Her laugh was nervous. “Bringing you there will be ... interesting, too.”

Seeing her home town wasn’t what mattered, though. Meeting her sister, meeting her son--those were what counted. “I wonder what they’ll think of me,” he said.

He waited for Pekka to say something like, Of course they’ll think you’re wonderful. A Lagoan woman would have. Pekka just answered, “That’s why we’re doing this: to find out, I mean.”

“I know,” Fernao said. As a moderately resolute bachelor, he hadn’t gone through the ritual of meeting a woman’s family before. And, in his younger days, he hadn’t expected family to include a son.

Again halfway thinking along with him, Pekka said, “Uto will look up to you, I think.” She smiled. “How can he help it, when you’re so tall?” But the smile slipped. “I don’t know about Elimaki. I’m sorry.”

“It would be simpler if her husband hadn’t run off with somebody else, wouldn’t it?” Fernao said.

Pekka nodded. “It’s too bad, too. I always liked Olavin,” she said. “But these things do happen.” We ought to know, Fernao thought. He kept that to himself; he didn’t want to remind Pekka that she’d been carrying on with him before her husband got killed. And her thoughts hadn’t gone in that direction, for she added a one-word parenthesis: “Men.” Again, Fernao found it wiser to keep quiet.

The driver took them right up to the caravan depot at Joensuu, the little town closest to the hostel. As far as Fernao could see, Joensuu had no reason for existing except lying on a ley line. When the ley-line caravan glided into the depot, he was briefly startled to note it was northbound. Then Pekka said, “Remember? I warned you about this. We have to go around three sides of a rectangle to get to Kajaani.”

He snapped his fingers in annoyance, no happier than any other mage at forgetting something. “Aye, you did tell me that, and it went clean out of my head.” He put his arm around her. “Must be love.”

From a Lagoan, that was an ordinary sort of compliment. As Fernao had seen, though, Kuusamans were more restrained in how they praised one another. Pekka still seemed flustered as they climbed up into the caravan car.

They had to switch caravans twice, once to a westbound line and then to the southbound one that would finally take them to Kajaani. Fernao hoped his baggage made the switches, too. Pekka was going home. She would have more clothes there. If his things didn’t arrive, he’d wear what he had on his back till he could buy more--and he wasn’t sure Kuusaman shops would have many garments for a man of his inches.
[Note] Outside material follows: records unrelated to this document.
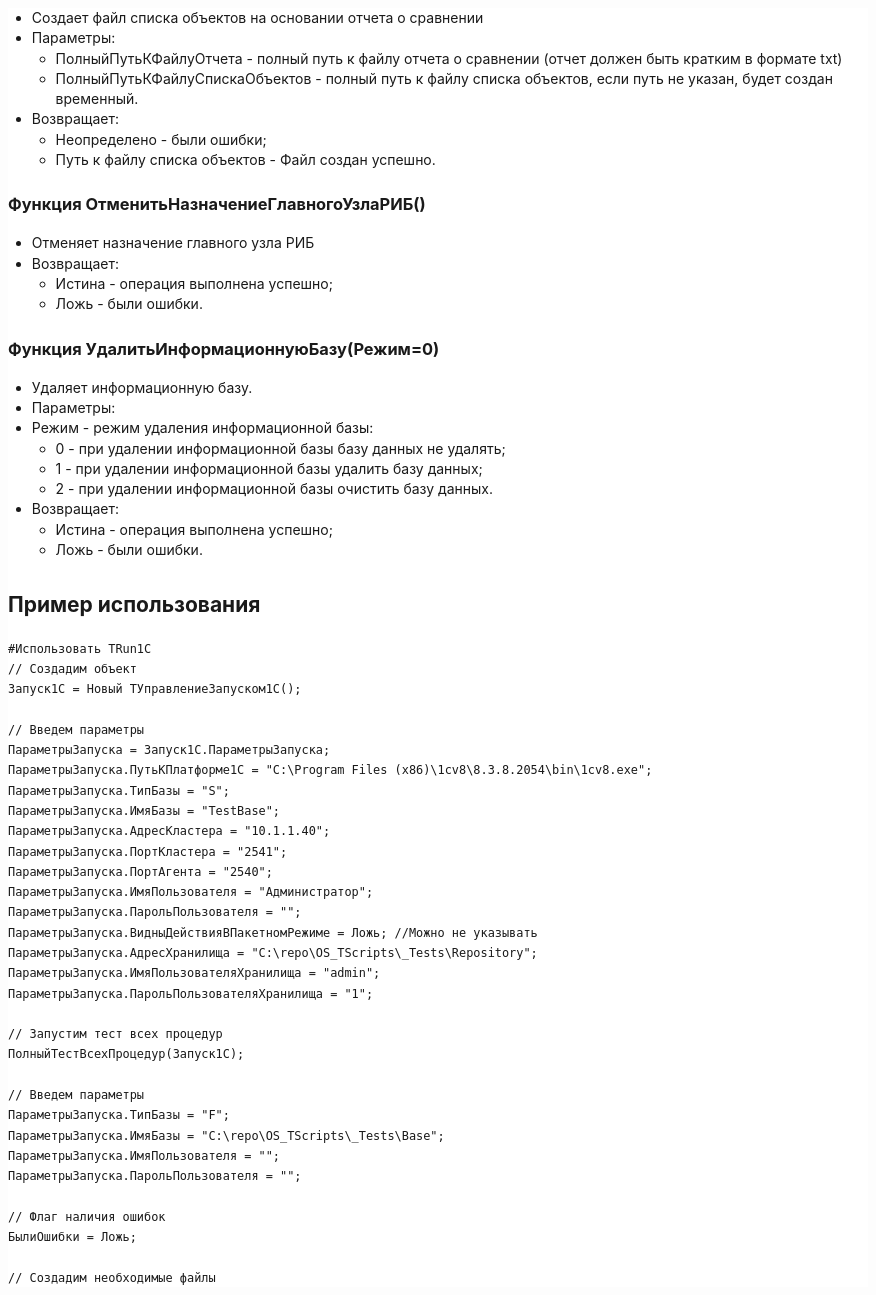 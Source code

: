 * Создает файл списка объектов на основании отчета о сравнении
* Параметры:
    * ПолныйПутьКФайлуОтчета - полный путь к файлу отчета о сравнении (отчет должен быть кратким в формате txt) 
    * ПолныйПутьКФайлуСпискаОбъектов - полный путь к файлу списка объектов, если путь не указан, будет создан временный.
* Возвращает:
    * Неопределено 	- были ошибки;
    * Путь к файлу списка объектов - Файл создан успешно.

### Функция ОтменитьНазначениеГлавногоУзлаРИБ()

* Отменяет назначение главного узла РИБ
* Возвращает:
    * Истина	- операция выполнена успешно;
    * Ложь	- были ошибки. 

### Функция УдалитьИнформационнуюБазу(Режим=0)

* Удаляет информационную базу.
* Параметры:
*  Режим - режим удаления информационной базы: 
    * 0 - при удалении информационной базы базу данных не удалять; 
    * 1 - при удалении информационной базы удалить базу данных; 
    * 2 - при удалении информационной базы очистить базу данных.
* Возвращает:
    * Истина	- операция выполнена успешно;
    * Ложь	- были ошибки. 

## Пример использования

``` bsl
#Использовать TRun1C 
// Создадим объект
Запуск1С = Новый ТУправлениеЗапуском1С();

// Введем параметры
ПараметрыЗапуска = Запуск1С.ПараметрыЗапуска;
ПараметрыЗапуска.ПутьКПлатформе1С = "C:\Program Files (x86)\1cv8\8.3.8.2054\bin\1cv8.exe";
ПараметрыЗапуска.ТипБазы = "S";
ПараметрыЗапуска.ИмяБазы = "TestBase";
ПараметрыЗапуска.АдресКластера = "10.1.1.40";
ПараметрыЗапуска.ПортКластера = "2541";
ПараметрыЗапуска.ПортАгента = "2540";
ПараметрыЗапуска.ИмяПользователя = "Администратор";
ПараметрыЗапуска.ПарольПользователя = "";
ПараметрыЗапуска.ВидныДействияВПакетномРежиме = Ложь; //Можно не указывать
ПараметрыЗапуска.АдресХранилища = "C:\repo\OS_TScripts\_Tests\Repository";
ПараметрыЗапуска.ИмяПользователяХранилища = "admin";
ПараметрыЗапуска.ПарольПользователяХранилища = "1";

// Запустим тест всех процедур
ПолныйТестВсехПроцедур(Запуск1С);

// Введем параметры
ПараметрыЗапуска.ТипБазы = "F";
ПараметрыЗапуска.ИмяБазы = "C:\repo\OS_TScripts\_Tests\Base";
ПараметрыЗапуска.ИмяПользователя = "";
ПараметрыЗапуска.ПарольПользователя = "";

// Флаг наличия ошибок
БылиОшибки = Ложь;

// Создадим необходимые файлы
```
What with the delays in changing caravans, they traveled all through the night. Their seats reclined, as was true in most caravan cars, but still made only poor substitutes for real beds. Fernao dozed and woke, dozed and woke, the whole night long. When he was awake, he peered out the window at the snow-covered countryside. The night was moonless, but the southern lights glowed in shifting, curtainlike patterns of green and yellow. He’d seen them brighter on the austral continent, but the display here was far more impressive than it ever got up in Setubal.

The sun was just coming up over the horizon when the ley-line caravan topped the last forested rise north of Kajaani and glided down toward the port city. Even with the bright sun of early spring on it, the sea ahead looked cold. Maybe that was Fernao’s imagination working overtime, and maybe it wasn’t. That sea led southwest to the land of the Ice People.
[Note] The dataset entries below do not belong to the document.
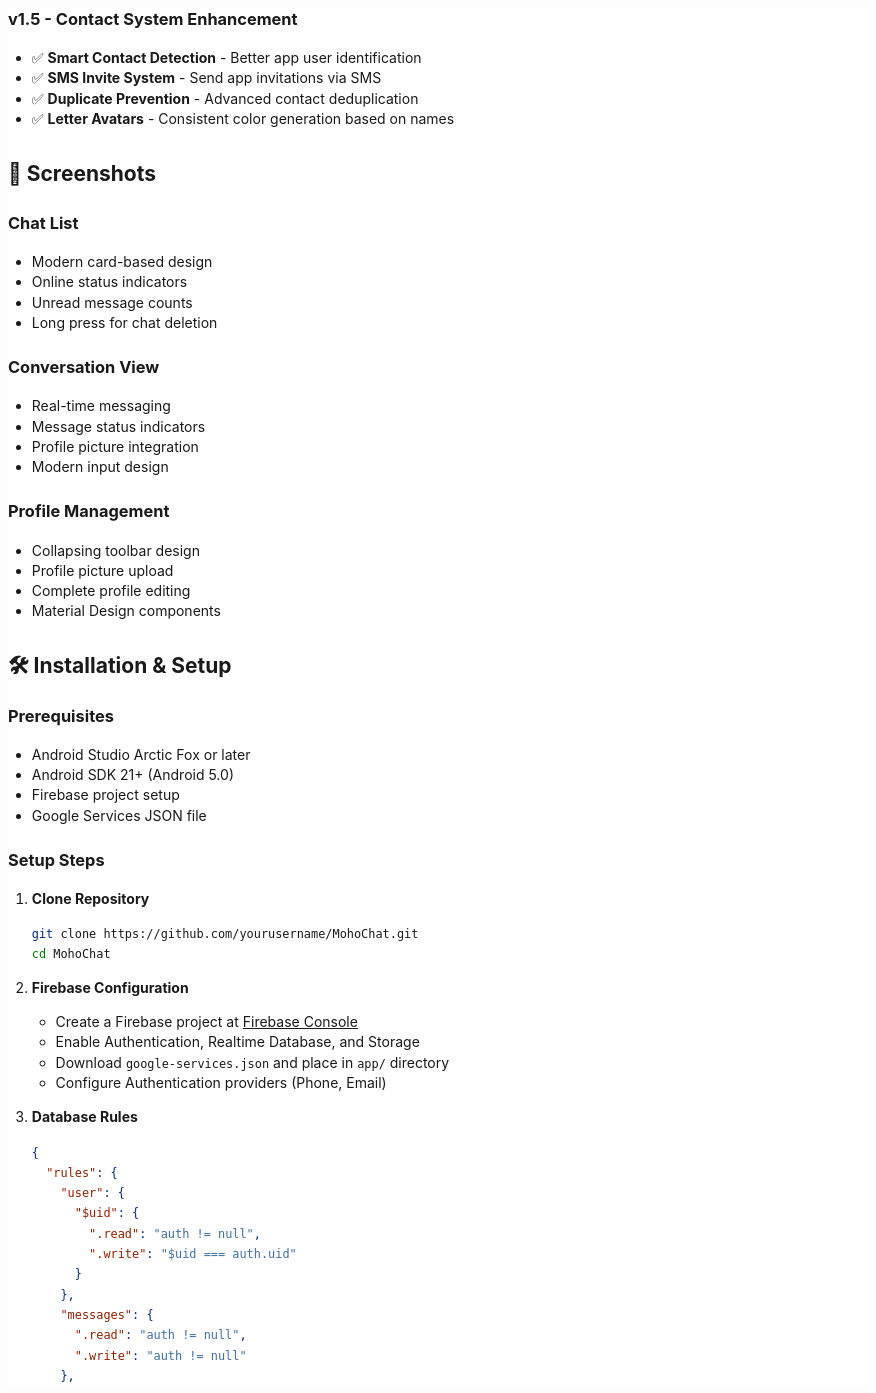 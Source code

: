 ### **v1.5 - Contact System Enhancement**
- ✅ **Smart Contact Detection** - Better app user identification
- ✅ **SMS Invite System** - Send app invitations via SMS
- ✅ **Duplicate Prevention** - Advanced contact deduplication
- ✅ **Letter Avatars** - Consistent color generation based on names

## 📱 Screenshots

### Chat List
- Modern card-based design
- Online status indicators
- Unread message counts
- Long press for chat deletion

### Conversation View
- Real-time messaging
- Message status indicators
- Profile picture integration
- Modern input design

### Profile Management
- Collapsing toolbar design
- Profile picture upload
- Complete profile editing
- Material Design components

## 🛠️ Installation & Setup

### **Prerequisites**
- Android Studio Arctic Fox or later
- Android SDK 21+ (Android 5.0)
- Firebase project setup
- Google Services JSON file

### **Setup Steps**

1. **Clone Repository**
   ```bash
   git clone https://github.com/yourusername/MohoChat.git
   cd MohoChat
   ```

2. **Firebase Configuration**
   - Create a Firebase project at [Firebase Console](https://console.firebase.google.com)
   - Enable Authentication, Realtime Database, and Storage
   - Download `google-services.json` and place in `app/` directory
   - Configure Authentication providers (Phone, Email)

3. **Database Rules**
   ```json
   {
     "rules": {
       "user": {
         "$uid": {
           ".read": "auth != null",
           ".write": "$uid === auth.uid"
         }
       },
       "messages": {
         ".read": "auth != null",
         ".write": "auth != null"
       },
   ```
Pekka yawned and stretched. She’d had a better night than Fernao. Seeing familiar landscape and then familiar buildings slide past the window, she smiled. “Oh, good! We’re here.”

“So we are.” What Fernao saw didn’t impress him. Kajaani, to him, looked like a Kuusaman provincial town, and nothing more. He knew he was spoiled; to him, any city save Setubal was likely to seem just a provincial town. He asked, “Can we see Kajaani City College from here?”